Vincent Message, Les Années sans soleil, Le Seuil, janvier 2022, 256 p., 19 €

Le roman commence par une scène surréaliste : Elias Torres arrive dans un aéroport aux Etats-Unis, après quelques heures de vol. Immédiatement arrêté, il est invité à monter dans un avion pour rentrer en France sans avoir foulé le sol américain.
L’essentiel des passagers de l’aller font également demi-tour.

Nous sommes en mars, un confinement arrive…

Écrivain au succès modeste, libraire à ses heures, Elias Torres vit à Toulouse avec Camille et leurs enfants.
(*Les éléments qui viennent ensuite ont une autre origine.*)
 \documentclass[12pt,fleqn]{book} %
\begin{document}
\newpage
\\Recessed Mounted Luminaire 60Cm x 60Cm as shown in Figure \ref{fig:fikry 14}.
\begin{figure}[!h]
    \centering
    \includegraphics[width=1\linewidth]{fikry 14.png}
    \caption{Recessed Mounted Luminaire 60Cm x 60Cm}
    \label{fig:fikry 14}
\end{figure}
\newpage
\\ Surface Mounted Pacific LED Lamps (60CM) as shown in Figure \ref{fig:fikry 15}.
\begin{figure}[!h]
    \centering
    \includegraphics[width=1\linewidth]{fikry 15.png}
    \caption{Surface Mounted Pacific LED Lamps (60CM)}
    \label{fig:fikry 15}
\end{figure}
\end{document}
Un certain mois de mars, tout se resserre autour d’eux : ils n’ont plus le droit de quitter le pays, leur ville, puis leur quartier.

Afin de relativiser la détresse du présent, Elias mène des recherches pour savoir quelles ont été les pires années de l’histoire de l’humanité. Pour lui, la réponse ne fait pas de doute : ce sont les décennies qui ont suivi 535-536. Ces années-là, le soleil a cessé de briller pendant près de dix-huit mois. Tout en luttant pour protéger les siens, Elias se passionne pour ce petit âge glaciaire qui a marqué l’histoire d’une empreinte aussi méconnue que décisive.

Dans ce roman porté par une voix inquiète et vive, l’amour de la littérature devient un des antidotes possibles aux angoisses qui nous hantent, et le confinement un espace de vie comme une parenthèse, où la quête de soi et la quête de sens emportent tout sur leur passage, y compris la vie qu’on croyait solide.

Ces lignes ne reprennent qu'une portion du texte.